### [Task to carry out]
In the entries that follow, repeat exactly the lines from the one that has "老黄录制去打开状态指示器防止" through the one that has "Peaks of H3K27me3 looks", but omit pictures.

### [Data supplied]
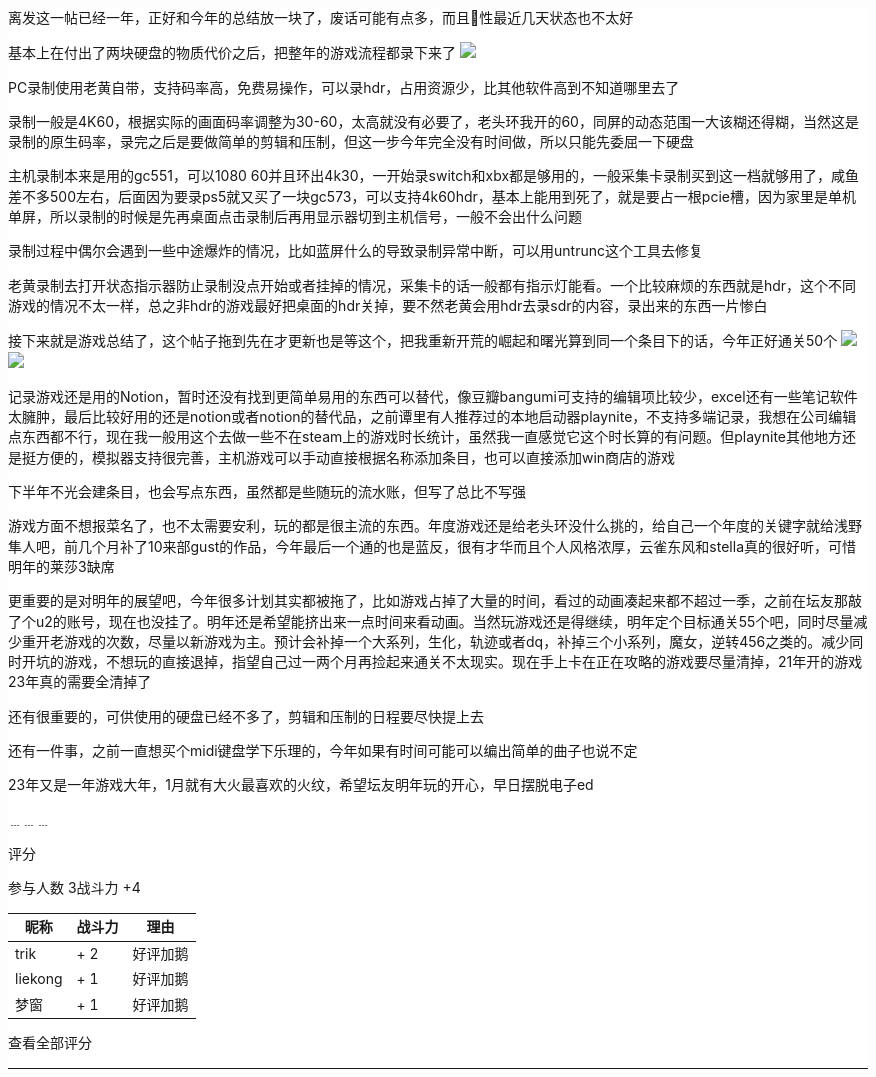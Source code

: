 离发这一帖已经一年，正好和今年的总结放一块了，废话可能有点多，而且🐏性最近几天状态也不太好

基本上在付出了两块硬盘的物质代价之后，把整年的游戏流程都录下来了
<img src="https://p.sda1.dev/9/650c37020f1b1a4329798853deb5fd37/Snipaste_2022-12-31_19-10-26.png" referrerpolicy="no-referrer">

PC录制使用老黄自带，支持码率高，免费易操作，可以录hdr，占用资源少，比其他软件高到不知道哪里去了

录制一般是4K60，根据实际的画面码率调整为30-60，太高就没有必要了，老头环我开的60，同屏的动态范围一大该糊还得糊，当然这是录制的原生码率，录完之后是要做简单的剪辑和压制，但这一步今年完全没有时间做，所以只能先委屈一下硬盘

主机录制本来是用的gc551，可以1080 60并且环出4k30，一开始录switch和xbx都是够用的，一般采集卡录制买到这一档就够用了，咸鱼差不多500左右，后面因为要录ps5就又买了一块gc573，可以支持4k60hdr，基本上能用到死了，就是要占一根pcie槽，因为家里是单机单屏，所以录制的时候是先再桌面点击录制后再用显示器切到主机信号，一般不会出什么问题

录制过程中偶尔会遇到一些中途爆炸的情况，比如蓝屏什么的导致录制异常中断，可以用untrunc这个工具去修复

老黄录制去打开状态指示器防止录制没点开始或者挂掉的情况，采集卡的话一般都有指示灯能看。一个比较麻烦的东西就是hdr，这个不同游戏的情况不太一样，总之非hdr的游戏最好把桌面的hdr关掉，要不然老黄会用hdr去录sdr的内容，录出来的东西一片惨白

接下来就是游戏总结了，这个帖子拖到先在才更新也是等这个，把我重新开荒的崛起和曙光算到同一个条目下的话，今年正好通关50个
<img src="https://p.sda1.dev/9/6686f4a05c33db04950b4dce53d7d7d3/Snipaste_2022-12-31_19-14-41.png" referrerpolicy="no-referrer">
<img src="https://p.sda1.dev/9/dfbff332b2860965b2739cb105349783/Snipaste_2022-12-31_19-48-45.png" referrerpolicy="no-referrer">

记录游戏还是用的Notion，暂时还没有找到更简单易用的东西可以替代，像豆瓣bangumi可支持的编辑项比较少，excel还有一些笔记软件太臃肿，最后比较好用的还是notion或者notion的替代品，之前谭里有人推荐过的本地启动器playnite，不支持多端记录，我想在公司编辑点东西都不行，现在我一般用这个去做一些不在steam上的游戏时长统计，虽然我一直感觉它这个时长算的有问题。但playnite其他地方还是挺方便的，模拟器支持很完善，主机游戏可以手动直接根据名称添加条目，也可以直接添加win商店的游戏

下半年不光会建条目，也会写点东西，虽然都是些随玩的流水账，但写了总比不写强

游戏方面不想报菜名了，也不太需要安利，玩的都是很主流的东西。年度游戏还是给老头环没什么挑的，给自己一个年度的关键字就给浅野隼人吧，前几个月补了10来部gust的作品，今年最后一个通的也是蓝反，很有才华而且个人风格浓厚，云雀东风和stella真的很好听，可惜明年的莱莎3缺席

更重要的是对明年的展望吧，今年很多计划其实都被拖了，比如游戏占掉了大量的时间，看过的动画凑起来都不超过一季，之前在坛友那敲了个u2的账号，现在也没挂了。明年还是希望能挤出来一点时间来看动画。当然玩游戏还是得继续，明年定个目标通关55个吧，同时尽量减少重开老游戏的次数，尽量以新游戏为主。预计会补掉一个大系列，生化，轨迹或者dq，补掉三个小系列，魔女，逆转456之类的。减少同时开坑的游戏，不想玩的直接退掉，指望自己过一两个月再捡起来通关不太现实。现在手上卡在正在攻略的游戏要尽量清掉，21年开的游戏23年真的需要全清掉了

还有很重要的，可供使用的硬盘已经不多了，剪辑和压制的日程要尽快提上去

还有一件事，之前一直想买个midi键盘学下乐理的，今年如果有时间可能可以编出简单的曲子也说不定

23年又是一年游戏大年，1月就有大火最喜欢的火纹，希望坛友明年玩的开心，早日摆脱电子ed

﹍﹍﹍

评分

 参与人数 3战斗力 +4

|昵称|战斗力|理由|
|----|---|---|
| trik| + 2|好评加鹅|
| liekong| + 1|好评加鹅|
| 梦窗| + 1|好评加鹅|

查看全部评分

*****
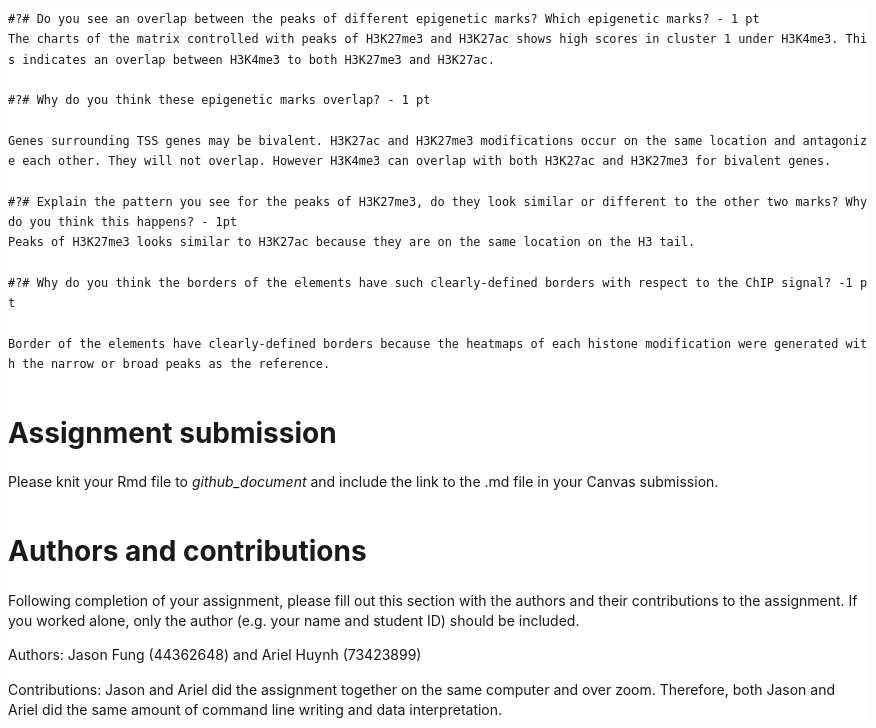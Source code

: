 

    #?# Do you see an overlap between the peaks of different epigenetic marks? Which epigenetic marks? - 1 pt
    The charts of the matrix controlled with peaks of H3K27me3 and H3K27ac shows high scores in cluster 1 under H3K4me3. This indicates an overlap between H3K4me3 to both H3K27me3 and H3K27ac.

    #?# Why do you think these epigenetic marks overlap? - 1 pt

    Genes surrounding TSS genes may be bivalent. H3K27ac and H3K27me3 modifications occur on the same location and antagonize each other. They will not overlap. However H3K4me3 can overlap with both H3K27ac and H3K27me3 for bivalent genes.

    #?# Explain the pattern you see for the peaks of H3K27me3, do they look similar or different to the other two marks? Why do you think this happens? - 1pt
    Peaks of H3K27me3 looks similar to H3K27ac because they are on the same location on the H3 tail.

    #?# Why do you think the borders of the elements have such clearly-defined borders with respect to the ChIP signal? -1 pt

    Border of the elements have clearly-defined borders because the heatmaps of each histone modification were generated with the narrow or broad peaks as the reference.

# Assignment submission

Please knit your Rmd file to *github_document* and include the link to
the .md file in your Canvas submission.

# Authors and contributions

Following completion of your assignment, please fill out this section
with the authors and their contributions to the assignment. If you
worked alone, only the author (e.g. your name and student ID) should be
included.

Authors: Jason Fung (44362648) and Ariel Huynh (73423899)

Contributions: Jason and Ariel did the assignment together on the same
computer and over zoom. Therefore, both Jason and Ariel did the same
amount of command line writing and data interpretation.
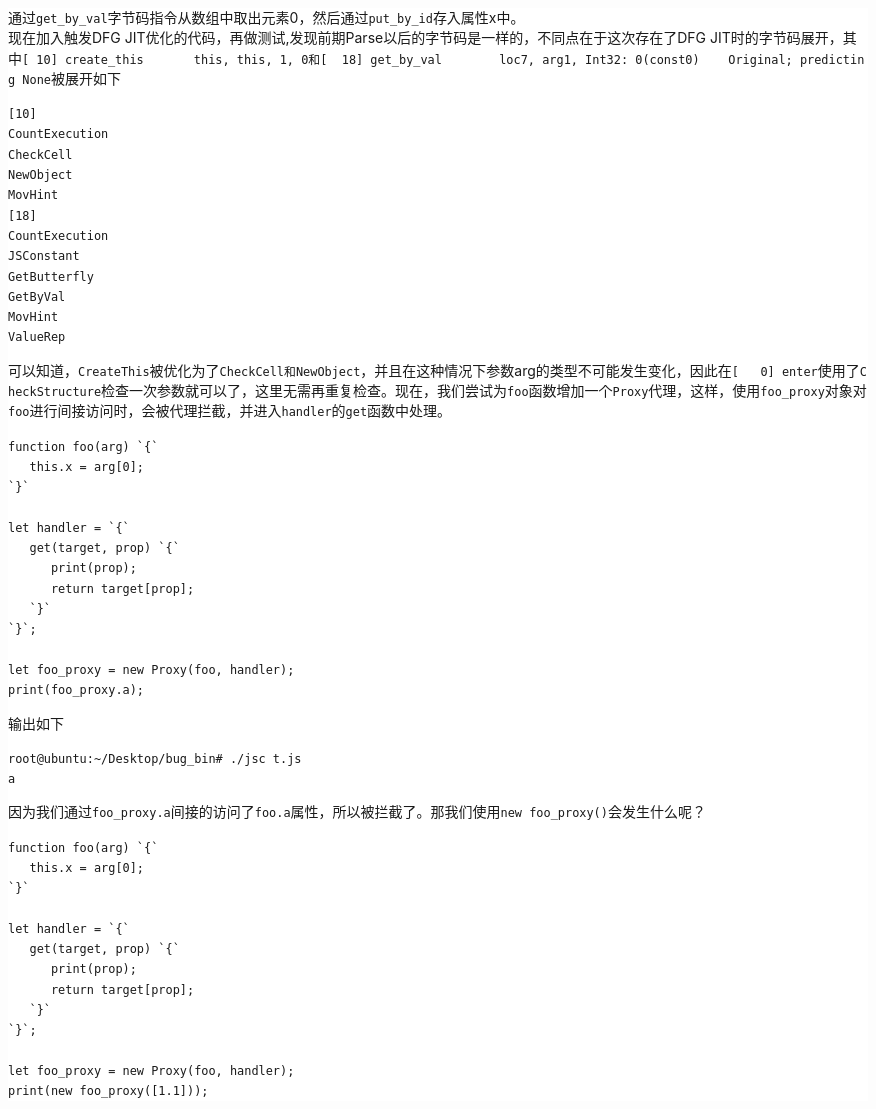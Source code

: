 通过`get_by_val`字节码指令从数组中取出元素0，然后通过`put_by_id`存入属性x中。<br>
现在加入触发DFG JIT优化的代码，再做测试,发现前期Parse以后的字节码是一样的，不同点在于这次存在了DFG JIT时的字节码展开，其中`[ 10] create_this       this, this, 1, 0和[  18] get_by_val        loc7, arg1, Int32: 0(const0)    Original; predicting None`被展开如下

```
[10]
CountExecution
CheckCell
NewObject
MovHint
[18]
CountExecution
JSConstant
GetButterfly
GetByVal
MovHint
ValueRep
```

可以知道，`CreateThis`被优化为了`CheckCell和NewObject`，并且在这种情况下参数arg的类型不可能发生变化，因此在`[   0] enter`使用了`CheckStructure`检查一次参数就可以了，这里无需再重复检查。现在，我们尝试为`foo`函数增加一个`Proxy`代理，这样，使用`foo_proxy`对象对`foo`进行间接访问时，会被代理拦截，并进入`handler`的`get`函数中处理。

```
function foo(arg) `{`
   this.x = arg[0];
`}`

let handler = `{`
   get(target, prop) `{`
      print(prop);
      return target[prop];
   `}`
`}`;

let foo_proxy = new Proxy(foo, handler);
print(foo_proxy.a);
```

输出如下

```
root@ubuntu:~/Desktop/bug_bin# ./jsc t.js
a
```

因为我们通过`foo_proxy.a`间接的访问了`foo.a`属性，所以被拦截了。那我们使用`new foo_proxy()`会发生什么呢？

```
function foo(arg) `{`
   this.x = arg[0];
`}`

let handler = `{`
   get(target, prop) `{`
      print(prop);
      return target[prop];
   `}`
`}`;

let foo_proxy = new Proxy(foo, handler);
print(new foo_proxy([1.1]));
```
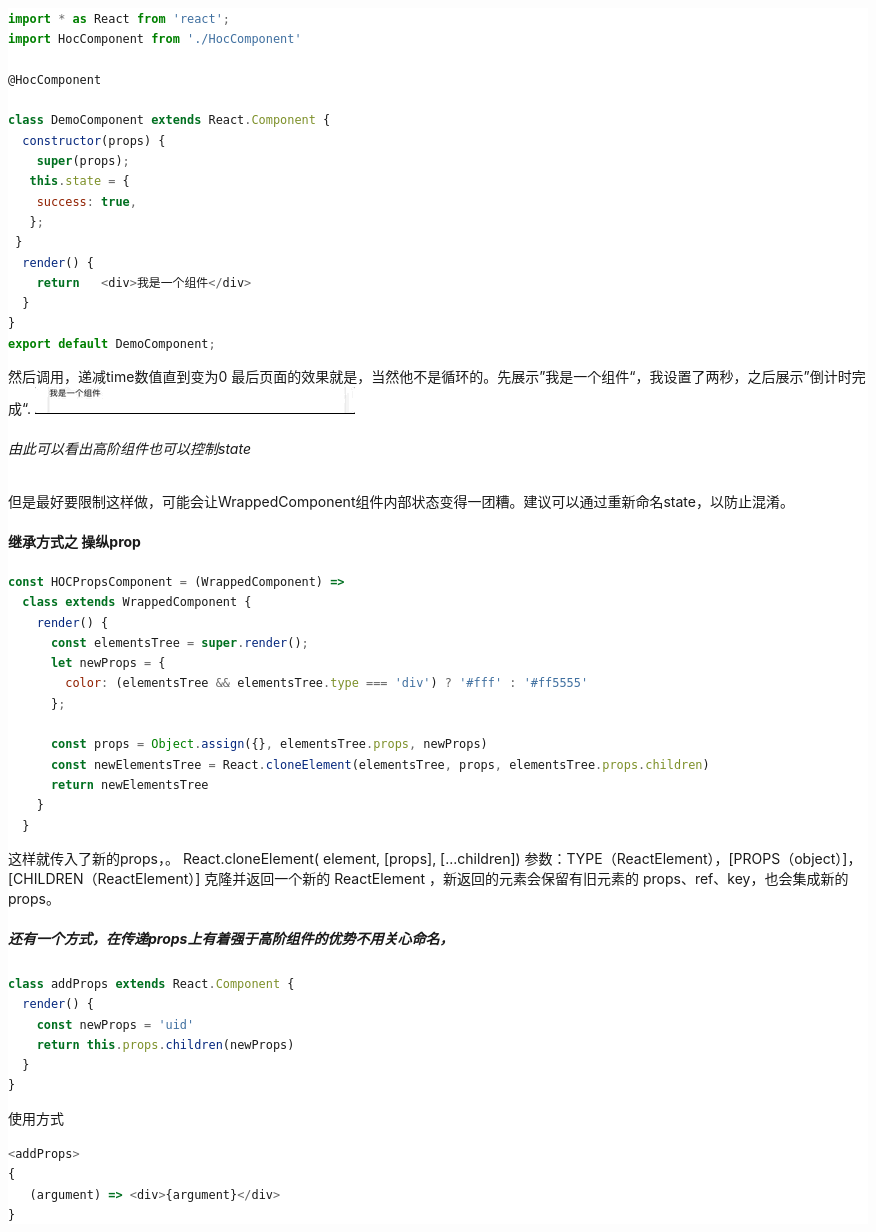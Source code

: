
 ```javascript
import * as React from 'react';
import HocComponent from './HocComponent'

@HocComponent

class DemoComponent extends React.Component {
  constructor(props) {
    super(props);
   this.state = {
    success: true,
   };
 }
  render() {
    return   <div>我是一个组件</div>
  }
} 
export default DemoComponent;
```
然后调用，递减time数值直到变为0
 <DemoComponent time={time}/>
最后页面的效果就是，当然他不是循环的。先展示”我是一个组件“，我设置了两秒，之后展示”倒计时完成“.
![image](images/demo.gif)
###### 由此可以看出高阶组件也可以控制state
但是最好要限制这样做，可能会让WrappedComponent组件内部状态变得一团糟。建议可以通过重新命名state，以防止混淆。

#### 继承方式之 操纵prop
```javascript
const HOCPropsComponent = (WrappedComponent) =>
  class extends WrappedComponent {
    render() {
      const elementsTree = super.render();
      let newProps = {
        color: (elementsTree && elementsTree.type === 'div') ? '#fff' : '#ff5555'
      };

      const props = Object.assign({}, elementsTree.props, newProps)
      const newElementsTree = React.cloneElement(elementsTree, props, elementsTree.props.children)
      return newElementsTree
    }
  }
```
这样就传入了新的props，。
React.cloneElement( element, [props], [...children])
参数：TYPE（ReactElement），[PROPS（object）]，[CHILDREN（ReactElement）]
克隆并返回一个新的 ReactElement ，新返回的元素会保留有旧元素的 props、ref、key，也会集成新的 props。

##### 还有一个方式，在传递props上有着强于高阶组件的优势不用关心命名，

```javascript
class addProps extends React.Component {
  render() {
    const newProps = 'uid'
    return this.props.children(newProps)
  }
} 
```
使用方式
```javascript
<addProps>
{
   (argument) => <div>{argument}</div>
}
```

### [Task result]
老黄录制去打开状态指示器防止录制没点开始或者挂掉的情况，采集卡的话一般都有指示灯能看。一个比较麻烦的东西就是hdr，这个不同游戏的情况不太一样，总之非hdr的游戏最好把桌面的hdr关掉，要不然老黄会用hdr去录sdr的内容，录出来的东西一片惨白

接下来就是游戏总结了，这个帖子拖到先在才更新也是等这个，把我重新开荒的崛起和曙光算到同一个条目下的话，今年正好通关50个
<img src="https://p.sda1.dev/9/6686f4a05c33db04950b4dce53d7d7d3/Snipaste_2022-12-31_19-14-41.png" referrerpolicy="no-referrer">
<img src="https://p.sda1.dev/9/dfbff332b2860965b2739cb105349783/Snipaste_2022-12-31_19-48-45.png" referrerpolicy="no-referrer">

记录游戏还是用的Notion，暂时还没有找到更简单易用的东西可以替代，像豆瓣bangumi可支持的编辑项比较少，excel还有一些笔记软件太臃肿，最后比较好用的还是notion或者notion的替代品，之前谭里有人推荐过的本地启动器playnite，不支持多端记录，我想在公司编辑点东西都不行，现在我一般用这个去做一些不在steam上的游戏时长统计，虽然我一直感觉它这个时长算的有问题。但playnite其他地方还是挺方便的，模拟器支持很完善，主机游戏可以手动直接根据名称添加条目，也可以直接添加win商店的游戏

下半年不光会建条目，也会写点东西，虽然都是些随玩的流水账，但写了总比不写强

游戏方面不想报菜名了，也不太需要安利，玩的都是很主流的东西。年度游戏还是给老头环没什么挑的，给自己一个年度的关键字就给浅野隼人吧，前几个月补了10来部gust的作品，今年最后一个通的也是蓝反，很有才华而且个人风格浓厚，云雀东风和stella真的很好听，可惜明年的莱莎3缺席

更重要的是对明年的展望吧，今年很多计划其实都被拖了，比如游戏占掉了大量的时间，看过的动画凑起来都不超过一季，之前在坛友那敲了个u2的账号，现在也没挂了。明年还是希望能挤出来一点时间来看动画。当然玩游戏还是得继续，明年定个目标通关55个吧，同时尽量减少重开老游戏的次数，尽量以新游戏为主。预计会补掉一个大系列，生化，轨迹或者dq，补掉三个小系列，魔女，逆转456之类的。减少同时开坑的游戏，不想玩的直接退掉，指望自己过一两个月再捡起来通关不太现实。现在手上卡在正在攻略的游戏要尽量清掉，21年开的游戏23年真的需要全清掉了

还有很重要的，可供使用的硬盘已经不多了，剪辑和压制的日程要尽快提上去

还有一件事，之前一直想买个midi键盘学下乐理的，今年如果有时间可能可以编出简单的曲子也说不定

23年又是一年游戏大年，1月就有大火最喜欢的火纹，希望坛友明年玩的开心，早日摆脱电子ed

﹍﹍﹍

评分

 参与人数 3战斗力 +4

|昵称|战斗力|理由|
|----|---|---|
| trik| + 2|好评加鹅|
| liekong| + 1|好评加鹅|
| 梦窗| + 1|好评加鹅|

查看全部评分

*****
Source code

: 

    #?# Do you see an overlap between the peaks of different epigenetic marks? Which epigenetic marks? - 1 pt
    The charts of the matrix controlled with peaks of H3K27me3 and H3K27ac shows high scores in cluster 1 under H3K4me3. This indicates an overlap between H3K4me3 to both H3K27me3 and H3K27ac.

    #?# Why do you think these epigenetic marks overlap? - 1 pt

    Genes surrounding TSS genes may be bivalent. H3K27ac and H3K27me3 modifications occur on the same location and antagonize each other. They will not overlap. However H3K4me3 can overlap with both H3K27ac and H3K27me3 for bivalent genes.

    #?# Explain the pattern you see for the peaks of H3K27me3, do they look similar or different to the other two marks? Why do you think this happens? - 1pt
    Peaks of H3K27me3 looks similar to H3K27ac because they are on the same location on the H3 tail.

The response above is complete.